他明白,这意味着白在一定程度上,认可了他拥有“自保”和“处理麻烦”的潜在能力,同时也将更大的责任和风险,交到了他手上。
“尸体的出现,意味着平衡被打破。”白继续说道,银灰色的眼眸望向窗外阴沉的天色,“‘黑脊’的溃败可能比预想的更快,更彻底。失去约束的溃兵、被惊扰的强大秽物、以及可能趁乱而入的其他势力……都会让这片区域的秩序加速崩坏。”
他收回目光,看向■■:“清溪集不会永远安全。你必须做好随时离开,或者……战斗的准备。”
离开?战斗?
这两个词重重地敲在■■心上。他在这里找到了暂时的安宁,学到了宝贵的知识和技能,甚至开始触摸到力量的门槛。
但这一切,都可能随着北方席卷而来的混乱而瞬间倾覆。
“我会的。”他低声回答,声音不高,却异常坚定。
白看着他,似乎想说什么,但最终只是摆了摆手:“去吧。把东西收好,按时完成今天的功课。记住,越是这种时候,越不能乱了自己的方寸。”
■■再次点头,将玉瓶和血珀晶石小心地贴身收好,握着黑色短匕,退出了内间。
回到自己的小隔间,他将短匕藏在床铺下最隐蔽的地方,与那些皮纸、青铜匣等“藏品”放在一起。玉瓶和血珀则随身携带。

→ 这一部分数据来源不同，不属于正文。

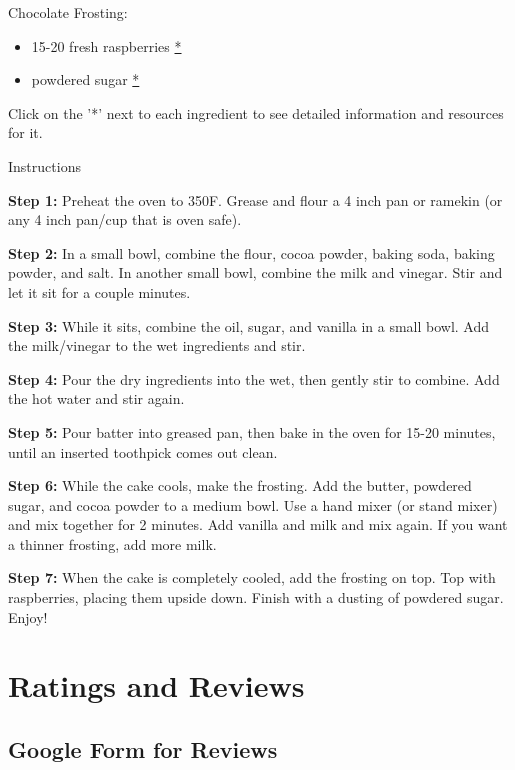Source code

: \documentclass[
]{book}
\providecommand{\tightlist}{%
  \setlength{\itemsep}{0pt}\setlength{\parskip}{0pt}}
\begin{document}
Chocolate Frosting:

\begin{itemize}
\tightlist
\item
  15-20 fresh raspberries
  \href{https://www.publix.com/pd/red-raspberries/RIO-PCI-107475?origin=search1}{*}
\item
  powdered sugar
  \href{https://www.publix.com/pd/publix-powdered-sugar-confectioners/RIO-PCI-127078?origin=search1}{*}
\end{itemize}

Click on the '*' next to each ingredient to see detailed information and
resources for it.

Instructions

\textbf{Step 1:} Preheat the oven to 350F. Grease and flour a 4 inch pan
or ramekin (or any 4 inch pan/cup that is oven safe).

\textbf{Step 2:} In a small bowl, combine the flour, cocoa powder,
baking soda, baking powder, and salt. In another small bowl, combine the
milk and vinegar. Stir and let it sit for a couple minutes.

\textbf{Step 3:} While it sits, combine the oil, sugar, and vanilla in a
small bowl. Add the milk/vinegar to the wet ingredients and stir.

\textbf{Step 4:} Pour the dry ingredients into the wet, then gently stir
to combine. Add the hot water and stir again.

\textbf{Step 5:} Pour batter into greased pan, then bake in the oven for
15-20 minutes, until an inserted toothpick comes out clean.

\textbf{Step 6:} While the cake cools, make the frosting. Add the
butter, powdered sugar, and cocoa powder to a medium bowl. Use a hand
mixer (or stand mixer) and mix together for 2 minutes. Add vanilla and
milk and mix again. If you want a thinner frosting, add more milk.

\textbf{Step 7:} When the cake is completely cooled, add the frosting on
top. Top with raspberries, placing them upside down. Finish with a
dusting of powdered sugar. Enjoy!

\chapter*{Ratings and Reviews}\label{ratings-and-reviews}

\section*{Google Form for Reviews}\label{google-form-for-reviews}
\end{document}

做完这些,他没有立刻开始吐纳或练习,而是坐在床边,沉默了很久。
窗外,暮色渐浓,寒风再起。
他摊开手掌,看着掌心因为紧握短匕而留下的浅浅印痕,又摸了摸胸前那枚微微发烫的血珀晶石。
冰壳依旧。
孤火未熄。
但这一次,火焰的中心,不再仅仅是求生的本能和不甘的愤怒。
多了一丝沉甸甸的、名为“责任”和“抉择”的重量。
白给了他短暂的庇护和指引,现在,也给了他面对风暴的微薄资本和……选择的权利。
是继续留在这里,与清溪集共存亡?还是在大难临头时,独自远遁?
他不知道。
但他知道,从现在起,他不能再仅仅是一个被观察、被保护的“变数”或“学徒”。
他必须真正开始思考,自己脚下的路,究竟该通往何方。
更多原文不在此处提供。